Summarize Factor by Factor

We wish to look at the variation in one categorical column against another categorical column. This is often referred to as cross tabulation.

Unique Cases

We wish to know what are the distinct combinations that the values of two categorical columns take in a table.

In this example, we wish to get the unique combinations of the values of col_10 and col_12.

SELECT col_10, col_12
FROM refcon.dataset.table_1
GROUP BY col_10, col_12;

Here is how this works:

  • We group by col_10 and col_12 to get all unique combinations.
  • Note: We can group by any number of columns as per the needs of the situation.

Alternatively:

SELECT DISTINCT col_10, col_12
FROM refcon.dataset.table_1

Here is how this works:

  • We use 'DISTINCT' to get the unique combinations.
  • Note: We can list any number of columns after DISTINCT as per the needs of the situation.

Frequency

We wish to know the number of times each combination of values of categorical columns occurs in a table.

In this example, we wish to get the number of times each unique combination of the values of col_10 and col_12 occurs in a table.
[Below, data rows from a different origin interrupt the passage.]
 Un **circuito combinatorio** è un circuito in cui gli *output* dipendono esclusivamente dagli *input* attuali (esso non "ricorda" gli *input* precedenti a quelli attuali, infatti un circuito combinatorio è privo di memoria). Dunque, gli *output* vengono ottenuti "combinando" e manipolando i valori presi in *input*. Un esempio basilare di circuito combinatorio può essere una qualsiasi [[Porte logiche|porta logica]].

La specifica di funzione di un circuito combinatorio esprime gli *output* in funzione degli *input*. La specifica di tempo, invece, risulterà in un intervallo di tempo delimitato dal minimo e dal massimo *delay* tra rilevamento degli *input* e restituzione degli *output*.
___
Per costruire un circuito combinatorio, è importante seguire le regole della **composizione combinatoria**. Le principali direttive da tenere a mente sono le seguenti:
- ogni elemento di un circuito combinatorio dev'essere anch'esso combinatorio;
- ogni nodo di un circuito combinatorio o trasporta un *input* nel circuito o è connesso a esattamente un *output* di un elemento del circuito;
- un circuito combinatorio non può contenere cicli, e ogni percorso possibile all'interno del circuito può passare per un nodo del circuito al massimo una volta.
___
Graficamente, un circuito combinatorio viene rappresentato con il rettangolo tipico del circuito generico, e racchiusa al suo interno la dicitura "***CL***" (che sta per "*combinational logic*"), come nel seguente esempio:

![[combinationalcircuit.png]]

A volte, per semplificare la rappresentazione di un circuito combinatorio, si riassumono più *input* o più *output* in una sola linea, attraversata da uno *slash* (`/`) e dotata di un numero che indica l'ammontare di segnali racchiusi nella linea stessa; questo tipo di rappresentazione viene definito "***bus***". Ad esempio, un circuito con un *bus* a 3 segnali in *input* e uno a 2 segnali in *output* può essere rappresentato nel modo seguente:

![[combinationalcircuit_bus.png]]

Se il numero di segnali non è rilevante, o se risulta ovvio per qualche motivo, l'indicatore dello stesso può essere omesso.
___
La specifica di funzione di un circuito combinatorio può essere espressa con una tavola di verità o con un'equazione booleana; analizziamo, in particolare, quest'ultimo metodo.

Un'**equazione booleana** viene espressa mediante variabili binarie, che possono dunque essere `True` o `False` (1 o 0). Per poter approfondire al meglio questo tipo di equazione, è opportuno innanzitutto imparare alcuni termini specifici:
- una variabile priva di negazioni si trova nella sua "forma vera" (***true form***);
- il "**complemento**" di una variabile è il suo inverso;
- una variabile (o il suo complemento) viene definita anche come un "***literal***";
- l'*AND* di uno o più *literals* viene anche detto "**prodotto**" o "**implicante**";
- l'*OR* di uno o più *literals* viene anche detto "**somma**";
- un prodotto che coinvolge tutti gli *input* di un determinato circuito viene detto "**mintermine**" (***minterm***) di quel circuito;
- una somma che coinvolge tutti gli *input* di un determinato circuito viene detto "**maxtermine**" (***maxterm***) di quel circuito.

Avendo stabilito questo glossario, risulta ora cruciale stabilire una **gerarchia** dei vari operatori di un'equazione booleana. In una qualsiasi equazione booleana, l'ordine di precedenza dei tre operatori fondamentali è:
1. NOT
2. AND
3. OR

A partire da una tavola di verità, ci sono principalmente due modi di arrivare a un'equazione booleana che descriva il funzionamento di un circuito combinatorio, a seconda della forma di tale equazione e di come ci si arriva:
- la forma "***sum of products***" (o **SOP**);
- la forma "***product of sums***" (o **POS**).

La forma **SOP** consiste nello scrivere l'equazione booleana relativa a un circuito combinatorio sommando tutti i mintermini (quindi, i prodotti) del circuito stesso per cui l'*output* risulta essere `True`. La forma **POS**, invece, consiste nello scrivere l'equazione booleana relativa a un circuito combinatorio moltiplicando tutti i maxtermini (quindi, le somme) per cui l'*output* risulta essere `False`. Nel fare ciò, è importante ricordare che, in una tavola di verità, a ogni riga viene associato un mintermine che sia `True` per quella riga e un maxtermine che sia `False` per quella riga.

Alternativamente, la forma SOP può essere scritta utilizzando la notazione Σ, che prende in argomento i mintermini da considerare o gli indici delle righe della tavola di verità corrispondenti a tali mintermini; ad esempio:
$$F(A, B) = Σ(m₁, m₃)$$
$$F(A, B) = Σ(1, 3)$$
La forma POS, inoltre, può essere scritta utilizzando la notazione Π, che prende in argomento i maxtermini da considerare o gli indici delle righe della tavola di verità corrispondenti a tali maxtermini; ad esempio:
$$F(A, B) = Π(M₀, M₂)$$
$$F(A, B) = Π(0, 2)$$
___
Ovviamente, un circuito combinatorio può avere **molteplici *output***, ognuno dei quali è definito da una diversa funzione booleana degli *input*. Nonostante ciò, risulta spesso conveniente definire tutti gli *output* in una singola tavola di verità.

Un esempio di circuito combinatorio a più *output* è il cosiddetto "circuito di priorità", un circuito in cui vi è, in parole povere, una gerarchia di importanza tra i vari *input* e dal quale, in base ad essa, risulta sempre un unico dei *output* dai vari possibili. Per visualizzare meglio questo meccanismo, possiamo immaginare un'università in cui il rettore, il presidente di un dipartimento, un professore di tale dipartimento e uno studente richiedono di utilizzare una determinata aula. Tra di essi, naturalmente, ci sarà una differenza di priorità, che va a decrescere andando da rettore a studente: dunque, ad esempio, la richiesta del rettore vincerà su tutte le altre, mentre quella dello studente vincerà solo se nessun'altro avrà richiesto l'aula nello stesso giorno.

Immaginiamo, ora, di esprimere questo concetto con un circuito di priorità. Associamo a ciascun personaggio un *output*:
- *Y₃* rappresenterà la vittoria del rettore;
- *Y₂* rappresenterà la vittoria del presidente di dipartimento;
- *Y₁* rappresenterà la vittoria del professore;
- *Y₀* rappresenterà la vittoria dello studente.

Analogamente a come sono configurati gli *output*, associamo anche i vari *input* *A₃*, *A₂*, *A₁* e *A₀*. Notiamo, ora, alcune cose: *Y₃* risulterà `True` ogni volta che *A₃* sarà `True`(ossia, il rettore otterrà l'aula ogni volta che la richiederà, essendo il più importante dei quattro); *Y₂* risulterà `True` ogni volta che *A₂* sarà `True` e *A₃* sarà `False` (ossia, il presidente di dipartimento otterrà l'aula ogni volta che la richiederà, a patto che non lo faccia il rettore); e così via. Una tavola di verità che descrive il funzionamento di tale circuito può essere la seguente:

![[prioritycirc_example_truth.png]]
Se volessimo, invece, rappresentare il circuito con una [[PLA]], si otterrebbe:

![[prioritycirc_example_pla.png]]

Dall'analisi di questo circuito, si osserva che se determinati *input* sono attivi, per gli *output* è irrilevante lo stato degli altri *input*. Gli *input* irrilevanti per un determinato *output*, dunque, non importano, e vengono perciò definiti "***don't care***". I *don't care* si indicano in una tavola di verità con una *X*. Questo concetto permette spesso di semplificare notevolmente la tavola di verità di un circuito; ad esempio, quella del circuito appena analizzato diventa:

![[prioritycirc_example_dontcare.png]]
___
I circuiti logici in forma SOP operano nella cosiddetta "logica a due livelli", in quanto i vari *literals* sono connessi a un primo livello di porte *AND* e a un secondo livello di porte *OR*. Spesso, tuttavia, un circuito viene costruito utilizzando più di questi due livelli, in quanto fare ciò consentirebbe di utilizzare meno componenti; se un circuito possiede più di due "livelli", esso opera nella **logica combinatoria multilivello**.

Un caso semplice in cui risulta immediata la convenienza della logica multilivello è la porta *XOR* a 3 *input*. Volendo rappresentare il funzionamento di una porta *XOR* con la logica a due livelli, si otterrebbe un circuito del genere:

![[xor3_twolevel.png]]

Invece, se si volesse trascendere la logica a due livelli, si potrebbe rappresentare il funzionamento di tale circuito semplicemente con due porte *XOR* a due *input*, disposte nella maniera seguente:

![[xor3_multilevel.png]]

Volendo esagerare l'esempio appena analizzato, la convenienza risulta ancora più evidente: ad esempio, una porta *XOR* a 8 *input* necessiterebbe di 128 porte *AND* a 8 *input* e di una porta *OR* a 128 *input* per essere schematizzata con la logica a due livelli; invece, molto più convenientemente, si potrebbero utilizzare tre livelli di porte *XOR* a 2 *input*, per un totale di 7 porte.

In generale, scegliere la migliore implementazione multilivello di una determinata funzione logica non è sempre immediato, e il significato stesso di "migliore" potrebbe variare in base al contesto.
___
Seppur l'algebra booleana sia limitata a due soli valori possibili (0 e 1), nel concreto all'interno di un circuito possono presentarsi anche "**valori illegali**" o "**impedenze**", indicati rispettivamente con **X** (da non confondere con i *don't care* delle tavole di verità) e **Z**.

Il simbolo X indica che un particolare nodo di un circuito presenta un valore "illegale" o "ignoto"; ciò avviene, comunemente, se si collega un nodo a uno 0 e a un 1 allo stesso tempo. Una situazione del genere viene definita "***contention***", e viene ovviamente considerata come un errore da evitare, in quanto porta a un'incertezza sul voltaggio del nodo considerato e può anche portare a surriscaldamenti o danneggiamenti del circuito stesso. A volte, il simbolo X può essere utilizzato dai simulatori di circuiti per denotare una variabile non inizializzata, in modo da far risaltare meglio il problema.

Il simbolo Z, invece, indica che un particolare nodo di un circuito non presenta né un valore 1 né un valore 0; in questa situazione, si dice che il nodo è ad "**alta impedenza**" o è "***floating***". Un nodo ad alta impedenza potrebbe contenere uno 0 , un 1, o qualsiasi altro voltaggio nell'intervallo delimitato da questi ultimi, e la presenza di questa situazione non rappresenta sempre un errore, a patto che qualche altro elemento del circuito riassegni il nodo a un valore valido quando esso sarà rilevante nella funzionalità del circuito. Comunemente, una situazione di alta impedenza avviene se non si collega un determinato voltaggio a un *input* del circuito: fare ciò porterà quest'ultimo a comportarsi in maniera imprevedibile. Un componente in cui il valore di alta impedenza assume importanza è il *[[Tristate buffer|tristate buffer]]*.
SELECT col_10, col_12, COUNT(1) result
FROM refcon.dataset.table_1
GROUP BY col_10, col_12;

This works similarly to the Unique Cases scenario above, we just count the number of rows per combination using COUNT(1).

Cross Table

If we wish to get the results as a cross table, we can use the solution below.

BEGIN
    DECLARE v_pivot_column STRING;
    SET v_pivot_column =
            (SELECT STRING_AGG(DISTINCT CONCAT('"', CAST(col_12 AS STRING), '"')),
             FROM refcon.dataset.table_1);

    EXECUTE IMMEDIATE FORMAT("""
                                SELECT *
                                FROM (SELECT col_10,
                                             col_12
                                      FROM refcon.dataset.table_1) PIVOT
                                         (count(1) AS col_12
                                                FOR CAST(col_12 AS STRING) IN (%s))
                             """, v_pivot_column);
END;

Here is how this works:

  • We wrap the value of the col_12 with " and then use STRING_AGG DISTINCT to get the unique values for col_12 in the following format: "0","3".
  • We use the v_pivot_column to pivot col_12 values to columns and keep col_10 as rows.

Proportion

We wish to know the proportion (percentage or density) of the total number of rows (observations) that take each possible combination of values of two columns.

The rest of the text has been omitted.